Most commonly associated with a right good night out, Dalston and Haggerston also have a host of daytime charms. Don’t miss the sensory overload of Ridley Road Market, or the contrastingly peaceful residential enclave of De Beauvoir. And, at the area’s southern boundary, the Haggerston Riviera boasts a cute cluster of galleries, artists’ studios and waterside cafés. Here are our top 10 things to do in Dalston and Haggerston.
Clamorous, colourful Ridley Road Market has been here since the 1880s. At the eastern end of the strip of stalls, look out for the Turkish supermarket TFC whose facade features prominent stone Ts enclosed in a star. This was originally Taverners sweet factory, where Hackney’s Alan Sugar went on to run his Amstrad business in the 1970s. The market is one of the best places around to buy unusual ingredients, as well as Indian and African fabrics.
Across Kingsland High Street is Gillett Square, with its lean-to-style barbers and money transfer stalls; you can get punchy Ethiopian coffee, and eat injera and wat at Kaffa Coffee. You’ll also find the Vortex jazz club here, and summer sees music and dance events.
Quintessential Hackney venue Cafe OTO sits immediately northeast of Dalston Junction in an attractive arts complex housed in the four-storey former Reeves paint factory on Ashwin Street. Adjoining the café is the clean-energy Arcola and Bootstrap, a long-running training and enterprise organisation. It comprises workspace for social enterprises, start-ups and individuals; a gallery; the Merci Marie café; and the Dalston Roof Park. Round the back of the building is a World War Two bunker, open sporadically for events, plus the 40ft Brewery and the Dusty Knuckle bakery, both housed in shipping containers.
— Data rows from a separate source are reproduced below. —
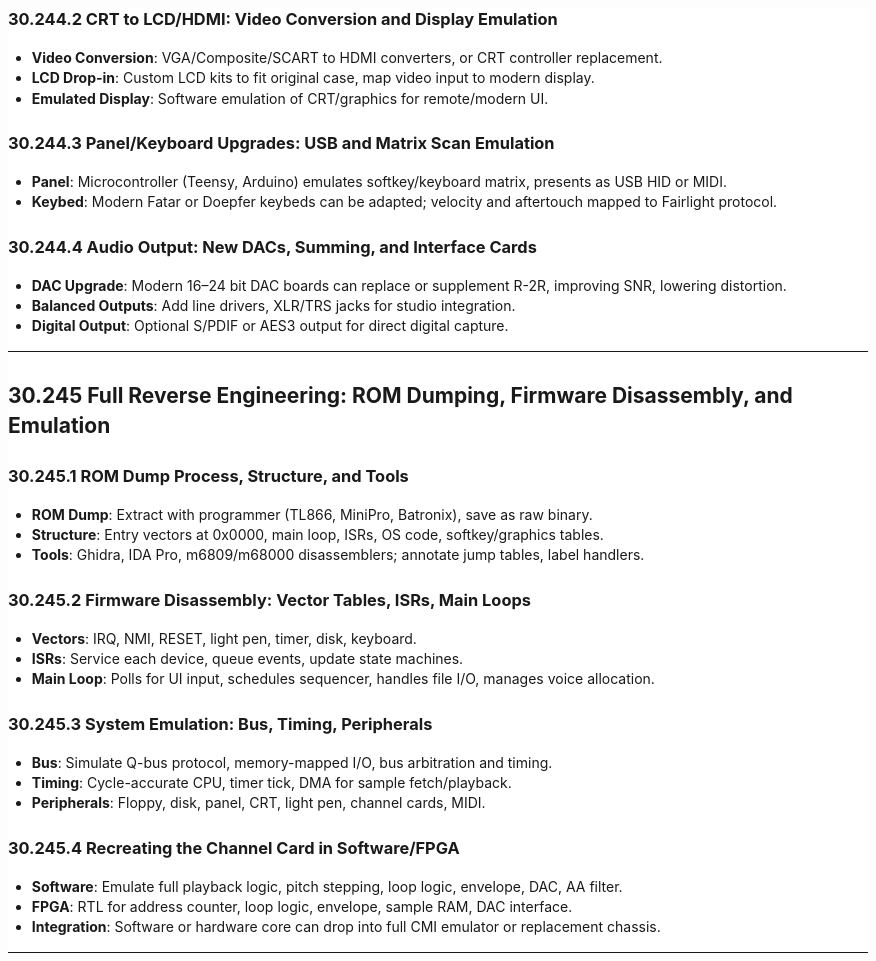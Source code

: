 ### 30.244.2 CRT to LCD/HDMI: Video Conversion and Display Emulation

- **Video Conversion**: VGA/Composite/SCART to HDMI converters, or CRT controller replacement.
- **LCD Drop-in**: Custom LCD kits to fit original case, map video input to modern display.
- **Emulated Display**: Software emulation of CRT/graphics for remote/modern UI.

### 30.244.3 Panel/Keyboard Upgrades: USB and Matrix Scan Emulation

- **Panel**: Microcontroller (Teensy, Arduino) emulates softkey/keyboard matrix, presents as USB HID or MIDI.
- **Keybed**: Modern Fatar or Doepfer keybeds can be adapted; velocity and aftertouch mapped to Fairlight protocol.

### 30.244.4 Audio Output: New DACs, Summing, and Interface Cards

- **DAC Upgrade**: Modern 16–24 bit DAC boards can replace or supplement R-2R, improving SNR, lowering distortion.
- **Balanced Outputs**: Add line drivers, XLR/TRS jacks for studio integration.
- **Digital Output**: Optional S/PDIF or AES3 output for direct digital capture.

---

## 30.245 Full Reverse Engineering: ROM Dumping, Firmware Disassembly, and Emulation

### 30.245.1 ROM Dump Process, Structure, and Tools

- **ROM Dump**: Extract with programmer (TL866, MiniPro, Batronix), save as raw binary.
- **Structure**: Entry vectors at 0x0000, main loop, ISRs, OS code, softkey/graphics tables.
- **Tools**: Ghidra, IDA Pro, m6809/m68000 disassemblers; annotate jump tables, label handlers.

### 30.245.2 Firmware Disassembly: Vector Tables, ISRs, Main Loops

- **Vectors**: IRQ, NMI, RESET, light pen, timer, disk, keyboard.
- **ISRs**: Service each device, queue events, update state machines.
- **Main Loop**: Polls for UI input, schedules sequencer, handles file I/O, manages voice allocation.

### 30.245.3 System Emulation: Bus, Timing, Peripherals

- **Bus**: Simulate Q-bus protocol, memory-mapped I/O, bus arbitration and timing.
- **Timing**: Cycle-accurate CPU, timer tick, DMA for sample fetch/playback.
- **Peripherals**: Floppy, disk, panel, CRT, light pen, channel cards, MIDI.

### 30.245.4 Recreating the Channel Card in Software/FPGA

- **Software**: Emulate full playback logic, pitch stepping, loop logic, envelope, DAC, AA filter.
- **FPGA**: RTL for address counter, loop logic, envelope, sample RAM, DAC interface.
- **Integration**: Software or hardware core can drop into full CMI emulator or replacement chassis.

---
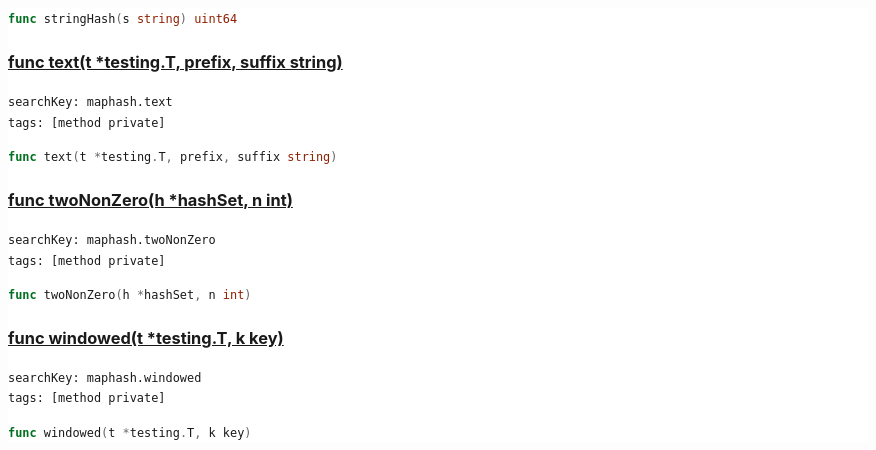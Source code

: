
 ```Go
func stringHash(s string) uint64
```

### <a id="text" href="#text">func text(t *testing.T, prefix, suffix string)</a>

```
searchKey: maphash.text
tags: [method private]
```

```Go
func text(t *testing.T, prefix, suffix string)
```

### <a id="twoNonZero" href="#twoNonZero">func twoNonZero(h *hashSet, n int)</a>

```
searchKey: maphash.twoNonZero
tags: [method private]
```

```Go
func twoNonZero(h *hashSet, n int)
```

### <a id="windowed" href="#windowed">func windowed(t *testing.T, k key)</a>

```
searchKey: maphash.windowed
tags: [method private]
```

```Go
func windowed(t *testing.T, k key)
```

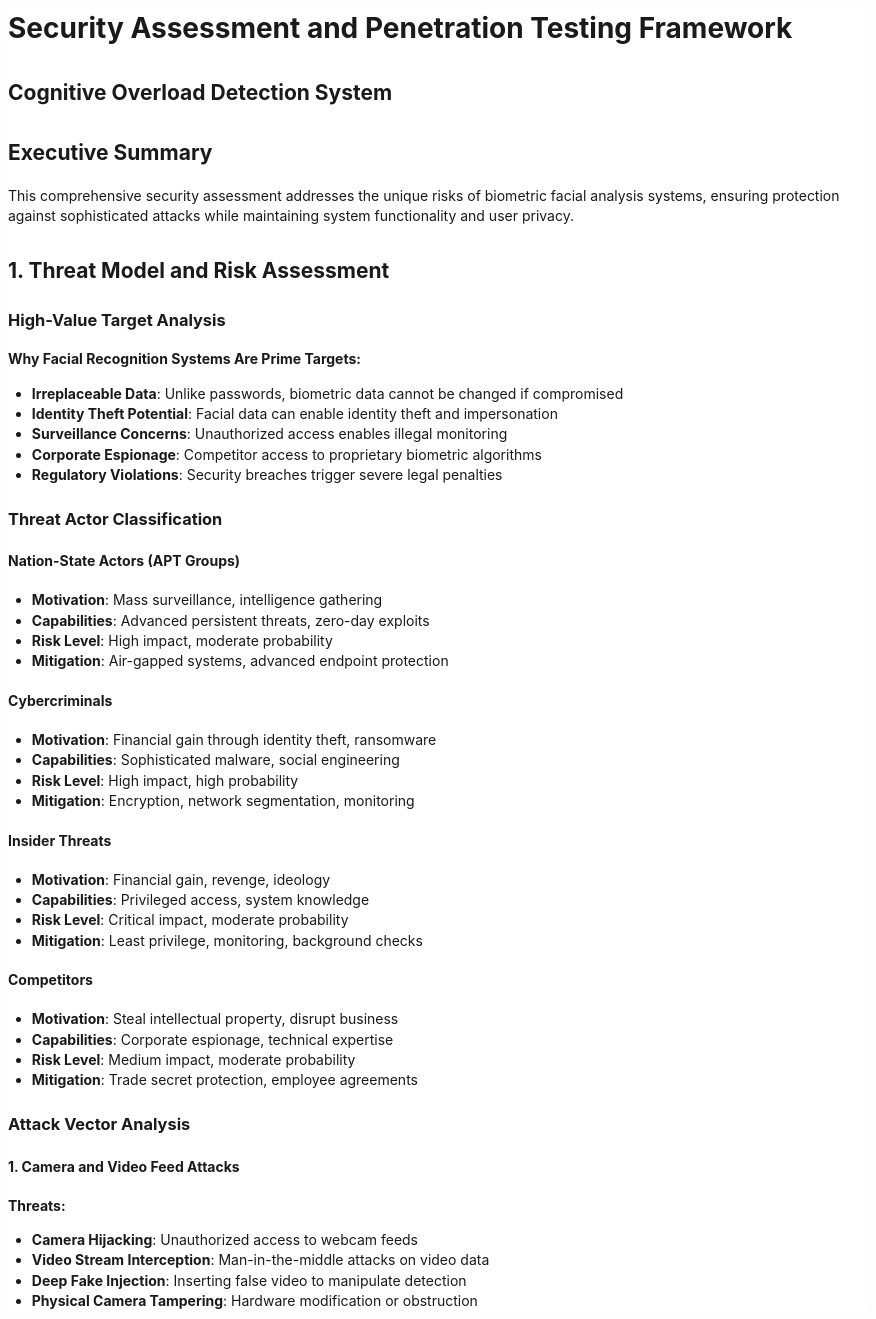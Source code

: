 # Security Assessment and Penetration Testing Framework
## Cognitive Overload Detection System

## Executive Summary
This comprehensive security assessment addresses the unique risks of biometric facial analysis systems, ensuring protection against sophisticated attacks while maintaining system functionality and user privacy.

## 1. Threat Model and Risk Assessment

### High-Value Target Analysis
**Why Facial Recognition Systems Are Prime Targets:**
- **Irreplaceable Data**: Unlike passwords, biometric data cannot be changed if compromised
- **Identity Theft Potential**: Facial data can enable identity theft and impersonation
- **Surveillance Concerns**: Unauthorized access enables illegal monitoring
- **Corporate Espionage**: Competitor access to proprietary biometric algorithms
- **Regulatory Violations**: Security breaches trigger severe legal penalties

### Threat Actor Classification

#### Nation-State Actors (APT Groups)
- **Motivation**: Mass surveillance, intelligence gathering
- **Capabilities**: Advanced persistent threats, zero-day exploits
- **Risk Level**: High impact, moderate probability
- **Mitigation**: Air-gapped systems, advanced endpoint protection

#### Cybercriminals
- **Motivation**: Financial gain through identity theft, ransomware
- **Capabilities**: Sophisticated malware, social engineering
- **Risk Level**: High impact, high probability
- **Mitigation**: Encryption, network segmentation, monitoring

#### Insider Threats
- **Motivation**: Financial gain, revenge, ideology
- **Capabilities**: Privileged access, system knowledge
- **Risk Level**: Critical impact, moderate probability
- **Mitigation**: Least privilege, monitoring, background checks

#### Competitors
- **Motivation**: Steal intellectual property, disrupt business
- **Capabilities**: Corporate espionage, technical expertise
- **Risk Level**: Medium impact, moderate probability
- **Mitigation**: Trade secret protection, employee agreements

### Attack Vector Analysis

#### 1. Camera and Video Feed Attacks
**Threats:**
- **Camera Hijacking**: Unauthorized access to webcam feeds
- **Video Stream Interception**: Man-in-the-middle attacks on video data
- **Deep Fake Injection**: Inserting false video to manipulate detection
- **Physical Camera Tampering**: Hardware modification or obstruction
The restored 1985 Peace Mural has come to symbolise the borough’s multicultural mix; in bold bright colours, it depicts protestors from the 1983 Hackney Peace Carnival passing Navarino Mansions on Dalston Lane, brandishing their instruments and banners.
The Peace Mural is at the entrance of the much-loved Dalston Eastern Curve Garden, where you can have a drink and eat sourdough pizza at Latto’s among the herb and vegetable beds. The garden, nurtured by volunteers, hosts craft workshops, acoustic gigs and kids’ events such as Halloween pumpkin-carving sessions, and helps Hackney gardeners with a free compost giveaway each spring. Their café sells teas made with fresh garden herbs, plus locally produced beers, cakes and lollies; the café’s income keeps the garden open.
The engaging Clown Museum is in Holy Trinity, where the clown community used to hold its annual church service; this now takes place at nearby All Saints (first Sun in Feb). Among the exhibits are Coco the Clown’s last costume and the fascinating Clowns International Egg Register, a form of clown-face patenting whereby a look is painted onto a carefully stored egg.
West of Kingsland Road lies the tranquil De Beauvoir area, begun in the 1820s by developer William Rhodes – grandfather of Cecil Rhodes who founded Rhodesia. The plans of Rhodes senior for five large squares were never carried out, but De Beauvoir Square was completed, with unusual gabled Tudor/Jacobean-style houses enclosing a rose garden.
At the canal end of De Beauvoir, arts venue the Proud Archivist, the CANAL gallery and a cluster of artists’ studios and bars are part of an informal collective nicknamed – somewhat ironically – the Haggerston Riviera, which organises events and open studios.
South of the canal, Haggerston Park features football pitches, a BMX track, a small community orchard and veg garden.
Neighbouring Hackney City Farm is an unexpectedly bucolic attraction for kids: as well as checking out pigs, goats, donkeys and chickens you can eat at the Frizzante café.